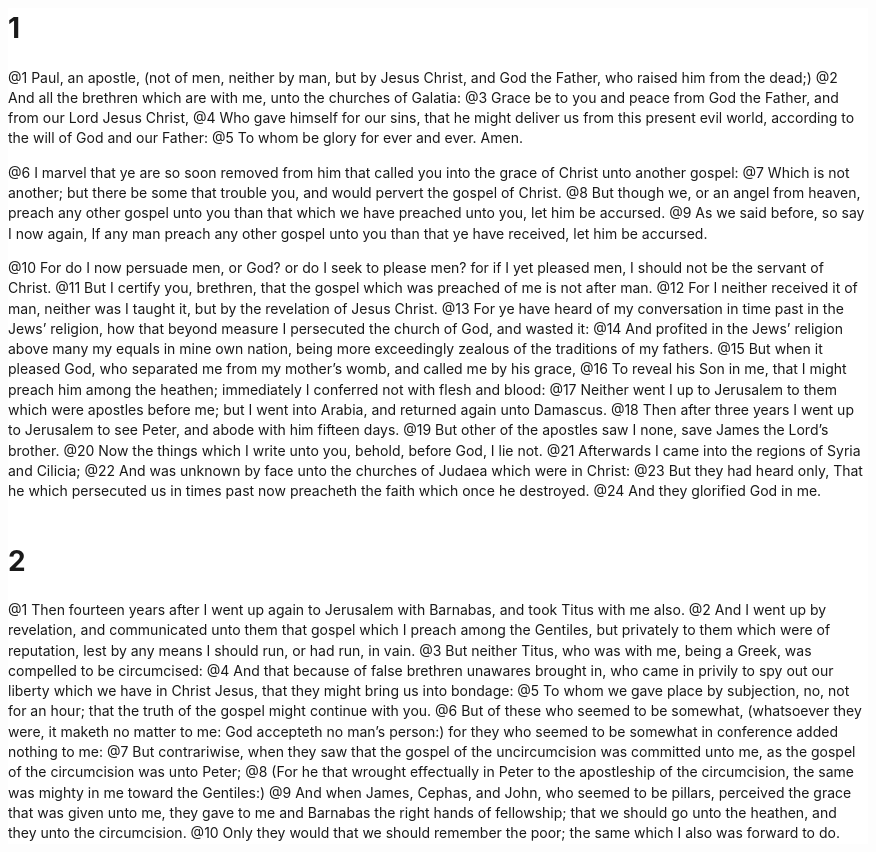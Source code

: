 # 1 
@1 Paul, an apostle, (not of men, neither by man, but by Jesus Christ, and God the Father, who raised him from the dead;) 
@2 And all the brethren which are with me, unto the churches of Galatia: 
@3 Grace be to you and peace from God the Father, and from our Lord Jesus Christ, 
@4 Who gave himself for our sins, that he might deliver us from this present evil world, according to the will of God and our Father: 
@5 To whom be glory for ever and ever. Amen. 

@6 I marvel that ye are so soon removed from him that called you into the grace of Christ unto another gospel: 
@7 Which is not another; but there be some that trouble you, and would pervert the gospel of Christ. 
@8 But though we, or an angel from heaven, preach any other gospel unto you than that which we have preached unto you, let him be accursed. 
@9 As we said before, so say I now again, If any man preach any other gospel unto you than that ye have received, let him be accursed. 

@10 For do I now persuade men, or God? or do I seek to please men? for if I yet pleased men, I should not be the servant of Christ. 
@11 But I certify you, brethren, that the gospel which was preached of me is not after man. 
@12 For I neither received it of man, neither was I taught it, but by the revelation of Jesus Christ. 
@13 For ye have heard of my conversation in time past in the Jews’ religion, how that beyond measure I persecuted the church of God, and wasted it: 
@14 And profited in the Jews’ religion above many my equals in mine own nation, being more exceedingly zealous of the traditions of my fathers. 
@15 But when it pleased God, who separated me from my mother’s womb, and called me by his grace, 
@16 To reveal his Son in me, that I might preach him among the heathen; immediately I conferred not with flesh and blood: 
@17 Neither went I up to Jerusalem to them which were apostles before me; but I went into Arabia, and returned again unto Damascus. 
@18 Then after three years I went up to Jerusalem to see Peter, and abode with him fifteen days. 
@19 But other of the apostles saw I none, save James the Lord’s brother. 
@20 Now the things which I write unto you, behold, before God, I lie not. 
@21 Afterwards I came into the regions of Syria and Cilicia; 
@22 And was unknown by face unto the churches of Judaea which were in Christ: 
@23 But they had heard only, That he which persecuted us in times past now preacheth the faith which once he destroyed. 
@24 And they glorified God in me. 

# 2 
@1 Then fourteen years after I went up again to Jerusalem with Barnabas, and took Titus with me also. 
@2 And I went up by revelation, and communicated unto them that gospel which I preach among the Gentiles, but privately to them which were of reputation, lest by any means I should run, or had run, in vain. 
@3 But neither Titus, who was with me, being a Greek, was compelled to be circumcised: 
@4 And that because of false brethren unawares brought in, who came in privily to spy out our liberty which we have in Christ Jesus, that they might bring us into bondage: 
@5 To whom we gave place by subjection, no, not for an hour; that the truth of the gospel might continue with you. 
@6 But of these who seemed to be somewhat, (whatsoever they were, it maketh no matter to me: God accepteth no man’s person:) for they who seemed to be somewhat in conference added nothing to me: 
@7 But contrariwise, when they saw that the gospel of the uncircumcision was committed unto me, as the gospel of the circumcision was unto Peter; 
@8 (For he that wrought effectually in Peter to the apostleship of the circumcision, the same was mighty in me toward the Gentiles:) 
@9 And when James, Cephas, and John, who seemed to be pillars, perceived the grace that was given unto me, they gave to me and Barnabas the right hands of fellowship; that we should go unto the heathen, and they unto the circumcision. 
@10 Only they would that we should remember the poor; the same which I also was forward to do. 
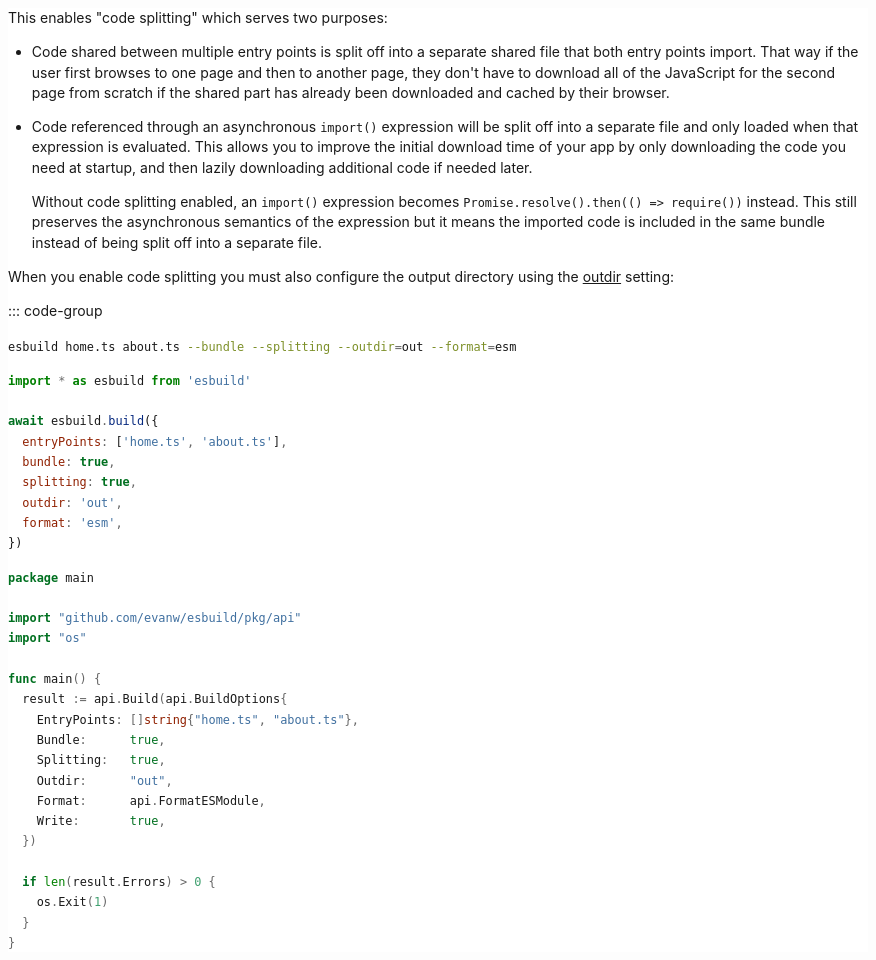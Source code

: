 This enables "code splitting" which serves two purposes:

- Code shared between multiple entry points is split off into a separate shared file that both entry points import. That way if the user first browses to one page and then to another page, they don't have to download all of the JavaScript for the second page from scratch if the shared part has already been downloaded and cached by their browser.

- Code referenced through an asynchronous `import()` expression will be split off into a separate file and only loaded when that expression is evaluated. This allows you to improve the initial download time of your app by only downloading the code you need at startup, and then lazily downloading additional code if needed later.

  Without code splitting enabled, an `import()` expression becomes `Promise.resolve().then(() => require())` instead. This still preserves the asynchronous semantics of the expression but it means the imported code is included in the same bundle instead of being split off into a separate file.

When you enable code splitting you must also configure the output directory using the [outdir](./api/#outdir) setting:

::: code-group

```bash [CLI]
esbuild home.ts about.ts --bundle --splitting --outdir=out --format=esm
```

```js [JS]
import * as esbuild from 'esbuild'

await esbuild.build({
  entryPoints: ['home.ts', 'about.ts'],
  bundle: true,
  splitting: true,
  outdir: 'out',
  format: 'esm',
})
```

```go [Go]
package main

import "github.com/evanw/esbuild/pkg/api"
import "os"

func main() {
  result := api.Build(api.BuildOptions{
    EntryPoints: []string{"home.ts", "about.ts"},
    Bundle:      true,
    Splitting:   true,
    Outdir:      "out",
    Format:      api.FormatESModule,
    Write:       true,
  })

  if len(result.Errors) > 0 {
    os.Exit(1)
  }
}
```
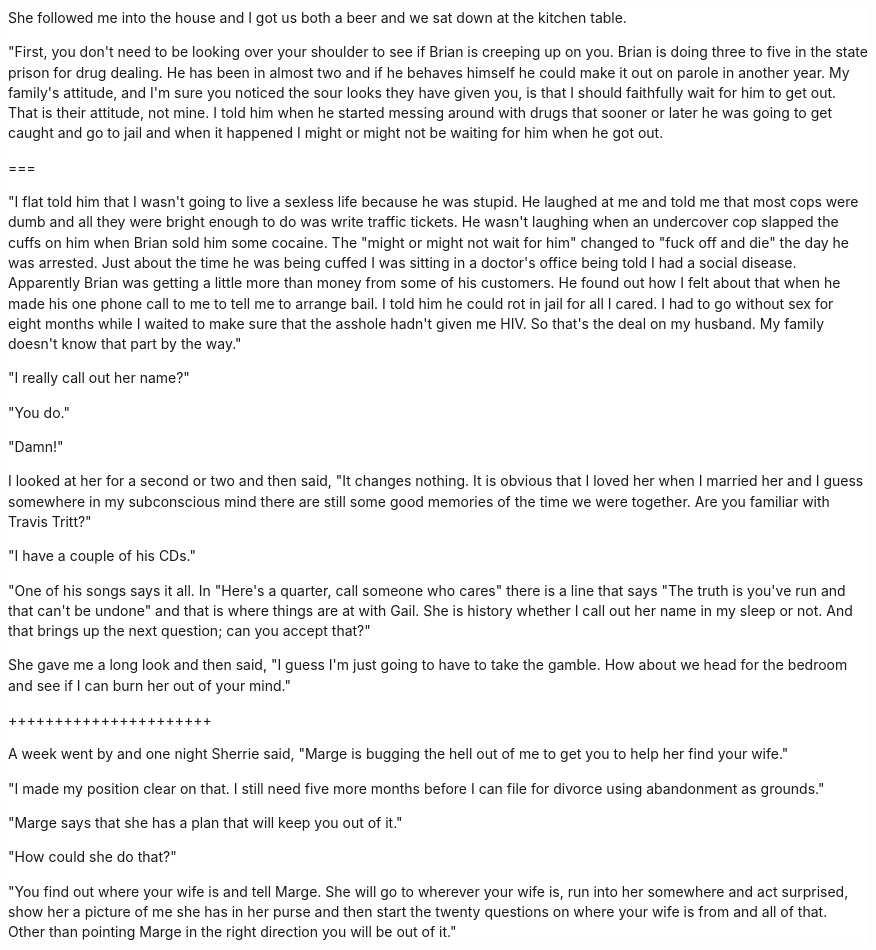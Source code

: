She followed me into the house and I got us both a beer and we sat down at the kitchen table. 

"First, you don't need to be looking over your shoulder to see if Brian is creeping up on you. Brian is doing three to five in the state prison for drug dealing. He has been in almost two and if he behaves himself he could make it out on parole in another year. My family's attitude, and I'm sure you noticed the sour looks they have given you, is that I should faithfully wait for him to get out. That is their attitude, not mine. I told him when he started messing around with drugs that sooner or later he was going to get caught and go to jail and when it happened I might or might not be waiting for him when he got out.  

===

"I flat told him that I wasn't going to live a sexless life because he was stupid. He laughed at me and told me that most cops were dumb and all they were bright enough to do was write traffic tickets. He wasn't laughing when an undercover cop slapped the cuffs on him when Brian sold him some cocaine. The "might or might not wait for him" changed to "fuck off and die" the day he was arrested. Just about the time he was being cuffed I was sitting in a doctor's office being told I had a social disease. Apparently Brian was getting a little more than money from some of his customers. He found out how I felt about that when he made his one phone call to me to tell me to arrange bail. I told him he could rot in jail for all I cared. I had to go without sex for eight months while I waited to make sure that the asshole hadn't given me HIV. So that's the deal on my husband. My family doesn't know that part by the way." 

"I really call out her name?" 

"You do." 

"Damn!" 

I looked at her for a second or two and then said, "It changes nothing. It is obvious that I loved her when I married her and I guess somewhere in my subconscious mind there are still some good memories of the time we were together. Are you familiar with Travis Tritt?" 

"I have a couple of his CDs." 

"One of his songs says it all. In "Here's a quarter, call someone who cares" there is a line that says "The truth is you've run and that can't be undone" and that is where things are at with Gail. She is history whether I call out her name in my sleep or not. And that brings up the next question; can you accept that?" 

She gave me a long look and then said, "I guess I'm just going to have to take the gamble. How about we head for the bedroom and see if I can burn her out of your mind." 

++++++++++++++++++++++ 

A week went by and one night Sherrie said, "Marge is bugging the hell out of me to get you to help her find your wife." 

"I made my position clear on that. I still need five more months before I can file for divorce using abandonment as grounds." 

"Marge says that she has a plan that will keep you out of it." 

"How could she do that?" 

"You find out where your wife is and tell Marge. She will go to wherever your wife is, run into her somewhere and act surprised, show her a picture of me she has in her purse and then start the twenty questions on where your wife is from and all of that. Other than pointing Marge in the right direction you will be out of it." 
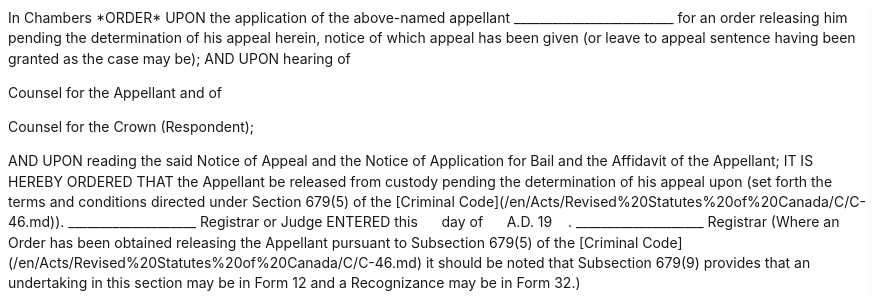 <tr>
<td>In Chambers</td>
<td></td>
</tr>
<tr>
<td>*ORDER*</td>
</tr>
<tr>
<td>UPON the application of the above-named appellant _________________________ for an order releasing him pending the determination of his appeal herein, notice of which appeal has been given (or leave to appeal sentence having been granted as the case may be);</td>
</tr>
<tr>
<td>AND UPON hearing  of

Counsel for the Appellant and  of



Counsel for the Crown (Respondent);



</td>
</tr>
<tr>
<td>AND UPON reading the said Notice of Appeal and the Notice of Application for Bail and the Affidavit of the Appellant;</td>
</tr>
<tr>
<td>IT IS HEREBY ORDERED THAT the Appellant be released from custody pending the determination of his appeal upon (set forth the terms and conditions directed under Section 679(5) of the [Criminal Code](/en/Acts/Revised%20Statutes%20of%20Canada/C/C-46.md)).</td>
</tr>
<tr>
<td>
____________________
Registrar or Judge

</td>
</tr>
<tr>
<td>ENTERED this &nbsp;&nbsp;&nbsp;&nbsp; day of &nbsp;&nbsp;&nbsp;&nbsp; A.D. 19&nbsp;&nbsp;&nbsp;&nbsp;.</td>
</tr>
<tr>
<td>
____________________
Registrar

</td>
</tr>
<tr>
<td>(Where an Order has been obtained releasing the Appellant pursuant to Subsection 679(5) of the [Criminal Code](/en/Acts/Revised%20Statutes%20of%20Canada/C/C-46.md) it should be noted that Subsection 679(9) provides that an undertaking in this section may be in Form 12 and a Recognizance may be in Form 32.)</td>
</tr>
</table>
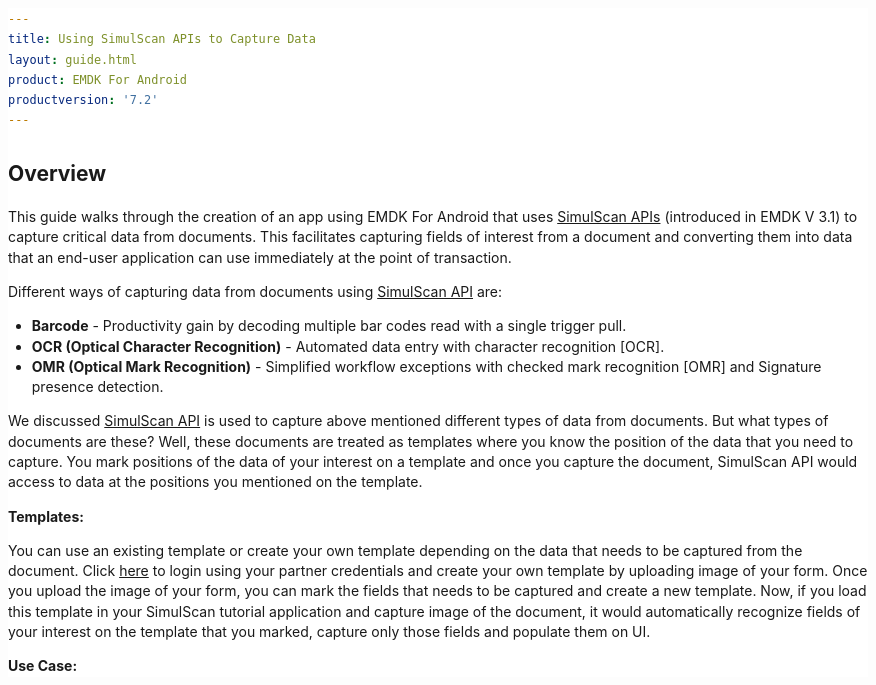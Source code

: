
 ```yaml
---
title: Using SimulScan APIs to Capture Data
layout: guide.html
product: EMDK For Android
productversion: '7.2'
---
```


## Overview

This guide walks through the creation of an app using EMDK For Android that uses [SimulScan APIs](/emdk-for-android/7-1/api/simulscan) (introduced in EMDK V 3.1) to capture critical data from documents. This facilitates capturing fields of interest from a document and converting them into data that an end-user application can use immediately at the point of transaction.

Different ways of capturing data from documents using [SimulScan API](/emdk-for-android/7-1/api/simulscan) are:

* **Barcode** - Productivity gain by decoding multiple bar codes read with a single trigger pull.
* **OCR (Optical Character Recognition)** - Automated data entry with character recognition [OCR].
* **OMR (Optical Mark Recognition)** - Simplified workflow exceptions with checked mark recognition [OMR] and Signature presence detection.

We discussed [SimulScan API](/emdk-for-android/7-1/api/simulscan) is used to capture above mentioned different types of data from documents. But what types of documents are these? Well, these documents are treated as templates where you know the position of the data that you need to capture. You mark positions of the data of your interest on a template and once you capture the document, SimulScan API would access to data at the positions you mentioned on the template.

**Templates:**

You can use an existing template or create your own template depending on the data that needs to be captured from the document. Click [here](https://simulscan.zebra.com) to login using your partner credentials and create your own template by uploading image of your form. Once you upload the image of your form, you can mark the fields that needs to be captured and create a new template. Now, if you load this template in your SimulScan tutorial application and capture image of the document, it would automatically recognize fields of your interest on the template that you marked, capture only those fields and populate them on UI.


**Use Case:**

+ + + +

Whenever "will" occurs in a line of the entries, copy that line.

@4 Who gave himself for our sins, that he might deliver us from this present evil world, according to the will of God and our Father: 
- Code referenced through an asynchronous `import()` expression will be split off into a separate file and only loaded when that expression is evaluated. This allows you to improve the initial download time of your app by only downloading the code you need at startup, and then lazily downloading additional code if needed later.
"Marge says that she has a plan that will keep you out of it." 
"You find out where your wife is and tell Marge. She will go to wherever your wife is, run into her somewhere and act surprised, show her a picture of me she has in her purse and then start the twenty questions on where your wife is from and all of that. Other than pointing Marge in the right direction you will be out of it." 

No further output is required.